Computational Algebra with Attention: Transformer Oracles for Border Basis Algorithms
Published:
This post accompanies our paper accepted at NeurIPS 2025: Computational Algebra with Attention: Transformer Oracles for Border Basis Algorithms
Many problems in cryptography, robotics, and optimization reduce to solving systems of polynomial equations. Unlike linear systems, where Gaussian elimination provides efficient $O(n^3)$ solutions, polynomial systems present considerably greater computational challenges: complexity grows exponentially with degree, and traditional algorithms often spend a lot of effort on calculations that turn out not to matter in the end. In this work, we introduce the Oracle Border Basis Algorithm (OBBA), a neural-guided approach that predicts which computations will contribute to the solution. Our approach delivers speedups of up to 3.5× over the state-of-the-art, without compromising reliability: every result is rigorously verified, and if any prediction is incorrect, a proven fallback mechanism guarantees correctness.
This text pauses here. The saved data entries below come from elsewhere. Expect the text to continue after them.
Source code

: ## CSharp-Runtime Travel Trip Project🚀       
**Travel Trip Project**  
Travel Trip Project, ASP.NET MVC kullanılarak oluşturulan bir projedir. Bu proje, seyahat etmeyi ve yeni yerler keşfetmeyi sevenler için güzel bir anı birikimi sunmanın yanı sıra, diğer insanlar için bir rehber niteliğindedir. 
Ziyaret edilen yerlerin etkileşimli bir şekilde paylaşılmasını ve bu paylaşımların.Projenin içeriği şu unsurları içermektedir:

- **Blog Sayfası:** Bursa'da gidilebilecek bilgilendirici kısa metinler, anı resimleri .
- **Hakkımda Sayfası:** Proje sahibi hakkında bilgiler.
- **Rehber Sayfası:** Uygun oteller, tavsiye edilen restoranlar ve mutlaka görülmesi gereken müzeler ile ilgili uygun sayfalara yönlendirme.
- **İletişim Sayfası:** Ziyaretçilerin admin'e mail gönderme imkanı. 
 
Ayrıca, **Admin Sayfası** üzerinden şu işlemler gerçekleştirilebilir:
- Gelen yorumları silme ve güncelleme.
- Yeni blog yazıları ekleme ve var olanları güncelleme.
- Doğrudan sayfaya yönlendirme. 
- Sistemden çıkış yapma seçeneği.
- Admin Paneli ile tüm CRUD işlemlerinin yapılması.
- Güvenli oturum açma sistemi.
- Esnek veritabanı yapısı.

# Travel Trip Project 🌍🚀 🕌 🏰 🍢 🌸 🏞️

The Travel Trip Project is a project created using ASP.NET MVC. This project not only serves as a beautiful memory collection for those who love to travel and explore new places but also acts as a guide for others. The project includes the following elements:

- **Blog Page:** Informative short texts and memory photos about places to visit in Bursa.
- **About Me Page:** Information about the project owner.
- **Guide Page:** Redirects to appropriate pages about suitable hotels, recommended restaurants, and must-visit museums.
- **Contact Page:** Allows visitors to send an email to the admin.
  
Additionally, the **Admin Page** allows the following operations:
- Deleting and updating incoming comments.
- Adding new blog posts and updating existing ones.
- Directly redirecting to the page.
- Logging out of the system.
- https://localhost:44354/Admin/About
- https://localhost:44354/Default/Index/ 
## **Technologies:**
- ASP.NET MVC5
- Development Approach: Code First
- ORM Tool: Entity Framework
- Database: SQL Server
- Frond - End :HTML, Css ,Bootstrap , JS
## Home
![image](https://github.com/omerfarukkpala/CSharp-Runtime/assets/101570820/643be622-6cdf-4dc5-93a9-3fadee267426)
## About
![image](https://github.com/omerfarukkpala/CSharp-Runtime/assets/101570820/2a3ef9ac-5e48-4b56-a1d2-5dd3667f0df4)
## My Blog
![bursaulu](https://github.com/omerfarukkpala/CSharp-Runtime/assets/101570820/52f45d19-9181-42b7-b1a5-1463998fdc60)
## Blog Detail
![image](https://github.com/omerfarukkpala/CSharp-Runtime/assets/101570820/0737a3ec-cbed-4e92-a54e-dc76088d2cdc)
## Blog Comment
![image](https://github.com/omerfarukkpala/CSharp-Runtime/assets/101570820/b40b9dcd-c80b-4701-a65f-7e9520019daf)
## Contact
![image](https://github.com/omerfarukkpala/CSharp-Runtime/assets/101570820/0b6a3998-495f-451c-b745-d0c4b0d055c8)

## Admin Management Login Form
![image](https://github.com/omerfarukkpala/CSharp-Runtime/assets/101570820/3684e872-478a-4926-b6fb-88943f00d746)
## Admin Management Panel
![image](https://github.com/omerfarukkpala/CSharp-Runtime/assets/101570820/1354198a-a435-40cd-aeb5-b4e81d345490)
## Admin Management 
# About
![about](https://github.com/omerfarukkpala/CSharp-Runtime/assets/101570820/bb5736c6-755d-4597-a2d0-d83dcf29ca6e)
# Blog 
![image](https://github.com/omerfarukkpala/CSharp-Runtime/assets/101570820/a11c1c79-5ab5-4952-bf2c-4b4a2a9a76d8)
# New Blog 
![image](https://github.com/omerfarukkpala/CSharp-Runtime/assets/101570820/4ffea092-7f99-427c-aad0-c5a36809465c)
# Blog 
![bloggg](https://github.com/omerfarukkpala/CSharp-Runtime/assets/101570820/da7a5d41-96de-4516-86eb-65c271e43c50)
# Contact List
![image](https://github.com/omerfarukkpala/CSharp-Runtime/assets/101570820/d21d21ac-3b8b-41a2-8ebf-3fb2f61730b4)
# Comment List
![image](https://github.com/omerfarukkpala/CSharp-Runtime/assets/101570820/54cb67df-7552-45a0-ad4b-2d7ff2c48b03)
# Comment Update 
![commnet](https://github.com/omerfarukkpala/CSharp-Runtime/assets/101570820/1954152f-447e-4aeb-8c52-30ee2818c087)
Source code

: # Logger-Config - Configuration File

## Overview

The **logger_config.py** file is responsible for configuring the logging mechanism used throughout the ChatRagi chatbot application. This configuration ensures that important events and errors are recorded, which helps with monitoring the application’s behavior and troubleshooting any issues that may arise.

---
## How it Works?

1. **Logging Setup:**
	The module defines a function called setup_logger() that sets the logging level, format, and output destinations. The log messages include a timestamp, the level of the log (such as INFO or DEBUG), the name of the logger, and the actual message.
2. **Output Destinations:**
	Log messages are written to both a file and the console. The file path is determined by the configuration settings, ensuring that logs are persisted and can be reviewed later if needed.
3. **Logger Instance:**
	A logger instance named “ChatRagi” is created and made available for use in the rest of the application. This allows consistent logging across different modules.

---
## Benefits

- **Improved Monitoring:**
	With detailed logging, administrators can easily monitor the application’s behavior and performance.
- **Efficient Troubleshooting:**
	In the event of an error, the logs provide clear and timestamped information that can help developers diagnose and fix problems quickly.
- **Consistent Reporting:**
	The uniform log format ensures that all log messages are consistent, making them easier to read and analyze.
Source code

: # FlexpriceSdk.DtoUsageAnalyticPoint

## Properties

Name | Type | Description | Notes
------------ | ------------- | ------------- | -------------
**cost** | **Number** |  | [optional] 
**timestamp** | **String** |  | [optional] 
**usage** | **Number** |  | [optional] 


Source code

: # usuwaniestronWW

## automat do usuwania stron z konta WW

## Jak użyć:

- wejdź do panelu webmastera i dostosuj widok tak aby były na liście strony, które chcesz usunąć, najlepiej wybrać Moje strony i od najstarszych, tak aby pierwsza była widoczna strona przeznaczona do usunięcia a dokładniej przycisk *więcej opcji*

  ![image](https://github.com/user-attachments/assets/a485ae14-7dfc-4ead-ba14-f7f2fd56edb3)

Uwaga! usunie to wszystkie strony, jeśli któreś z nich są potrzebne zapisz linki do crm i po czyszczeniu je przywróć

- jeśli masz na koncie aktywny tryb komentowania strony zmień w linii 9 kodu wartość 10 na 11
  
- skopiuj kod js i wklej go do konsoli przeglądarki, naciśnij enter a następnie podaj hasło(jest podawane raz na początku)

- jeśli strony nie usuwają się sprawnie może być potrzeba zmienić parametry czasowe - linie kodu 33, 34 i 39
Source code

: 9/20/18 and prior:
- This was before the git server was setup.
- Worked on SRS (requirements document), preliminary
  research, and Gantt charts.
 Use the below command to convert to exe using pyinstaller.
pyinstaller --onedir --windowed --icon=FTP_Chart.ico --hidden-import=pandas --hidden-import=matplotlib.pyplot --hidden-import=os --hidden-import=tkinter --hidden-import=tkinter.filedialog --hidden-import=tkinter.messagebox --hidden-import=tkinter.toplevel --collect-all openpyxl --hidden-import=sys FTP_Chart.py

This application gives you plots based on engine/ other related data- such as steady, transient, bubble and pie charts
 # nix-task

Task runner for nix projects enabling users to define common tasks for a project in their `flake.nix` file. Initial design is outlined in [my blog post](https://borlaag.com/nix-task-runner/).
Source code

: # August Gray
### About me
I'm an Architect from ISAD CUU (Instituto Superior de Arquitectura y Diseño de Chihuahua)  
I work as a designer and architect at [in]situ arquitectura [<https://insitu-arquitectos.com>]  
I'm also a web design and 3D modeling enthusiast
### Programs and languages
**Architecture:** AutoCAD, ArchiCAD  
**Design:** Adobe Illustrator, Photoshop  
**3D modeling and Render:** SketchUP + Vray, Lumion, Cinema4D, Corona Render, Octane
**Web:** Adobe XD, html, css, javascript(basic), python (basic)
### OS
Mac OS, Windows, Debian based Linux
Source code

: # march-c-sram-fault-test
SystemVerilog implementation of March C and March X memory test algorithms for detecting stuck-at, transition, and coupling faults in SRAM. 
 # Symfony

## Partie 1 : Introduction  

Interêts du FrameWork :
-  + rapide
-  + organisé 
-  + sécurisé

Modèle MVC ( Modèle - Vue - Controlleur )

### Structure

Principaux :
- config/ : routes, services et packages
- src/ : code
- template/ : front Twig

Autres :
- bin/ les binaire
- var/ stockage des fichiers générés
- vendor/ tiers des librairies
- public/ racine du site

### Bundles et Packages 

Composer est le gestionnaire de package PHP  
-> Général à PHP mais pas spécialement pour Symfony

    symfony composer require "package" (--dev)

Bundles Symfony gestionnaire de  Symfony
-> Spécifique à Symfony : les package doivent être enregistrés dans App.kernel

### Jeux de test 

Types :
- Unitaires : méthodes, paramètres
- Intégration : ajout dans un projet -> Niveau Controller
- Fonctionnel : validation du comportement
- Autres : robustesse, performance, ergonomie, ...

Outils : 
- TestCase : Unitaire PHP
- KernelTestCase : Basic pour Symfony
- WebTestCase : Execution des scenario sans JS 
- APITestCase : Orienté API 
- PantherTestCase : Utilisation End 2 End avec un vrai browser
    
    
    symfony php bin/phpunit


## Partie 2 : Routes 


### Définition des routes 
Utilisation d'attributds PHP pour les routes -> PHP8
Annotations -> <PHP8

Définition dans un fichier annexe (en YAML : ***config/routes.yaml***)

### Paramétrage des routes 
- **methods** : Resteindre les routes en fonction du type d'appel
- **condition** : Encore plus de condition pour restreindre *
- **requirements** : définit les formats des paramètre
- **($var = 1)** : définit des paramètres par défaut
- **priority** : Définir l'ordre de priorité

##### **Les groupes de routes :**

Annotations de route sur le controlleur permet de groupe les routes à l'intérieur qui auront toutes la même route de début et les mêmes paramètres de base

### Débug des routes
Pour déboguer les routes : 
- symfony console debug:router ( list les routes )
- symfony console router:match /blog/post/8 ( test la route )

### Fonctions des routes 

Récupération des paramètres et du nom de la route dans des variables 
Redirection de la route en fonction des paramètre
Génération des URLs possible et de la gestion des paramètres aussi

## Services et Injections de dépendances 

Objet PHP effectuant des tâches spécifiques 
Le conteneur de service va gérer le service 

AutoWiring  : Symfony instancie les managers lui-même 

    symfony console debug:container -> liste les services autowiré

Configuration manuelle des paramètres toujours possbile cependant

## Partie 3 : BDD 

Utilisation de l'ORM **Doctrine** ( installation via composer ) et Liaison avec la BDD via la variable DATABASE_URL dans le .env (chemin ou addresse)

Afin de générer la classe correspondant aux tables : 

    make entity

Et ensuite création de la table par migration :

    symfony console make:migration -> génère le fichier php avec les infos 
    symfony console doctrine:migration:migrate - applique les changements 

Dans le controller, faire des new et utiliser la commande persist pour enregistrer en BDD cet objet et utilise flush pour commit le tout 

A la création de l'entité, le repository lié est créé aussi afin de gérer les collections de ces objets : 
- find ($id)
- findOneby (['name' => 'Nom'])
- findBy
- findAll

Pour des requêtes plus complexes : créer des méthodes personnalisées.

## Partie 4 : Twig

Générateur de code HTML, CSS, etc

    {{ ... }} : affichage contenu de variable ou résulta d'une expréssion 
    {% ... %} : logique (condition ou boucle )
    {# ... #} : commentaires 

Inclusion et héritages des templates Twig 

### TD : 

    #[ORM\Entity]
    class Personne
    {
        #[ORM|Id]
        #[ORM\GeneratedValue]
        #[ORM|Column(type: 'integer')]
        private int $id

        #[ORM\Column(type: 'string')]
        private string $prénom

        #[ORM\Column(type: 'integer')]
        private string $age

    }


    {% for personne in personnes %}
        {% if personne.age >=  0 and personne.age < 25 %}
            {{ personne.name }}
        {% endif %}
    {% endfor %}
Polynomial System Solving and Its Challenges
Many computational problems across science and engineering reduce to solving polynomial systems—equations such as $x^2 + y^2 = 1$ and $xy = 0.5$. While linear systems admit efficient solutions via Gaussian elimination, polynomial systems are considerably more complex. The computational cost grows exponentially with the degree of the polynomials, and classical algorithms dedicate the majority of their runtime to computations that, in retrospect, contribute nothing to the final solution.
This motivates our central question: can we predict which computations will be useful before performing them? We address this by training a Transformer to serve as an oracle, guiding the classical Border Basis Algorithm [1] to skip redundant work while preserving correctness.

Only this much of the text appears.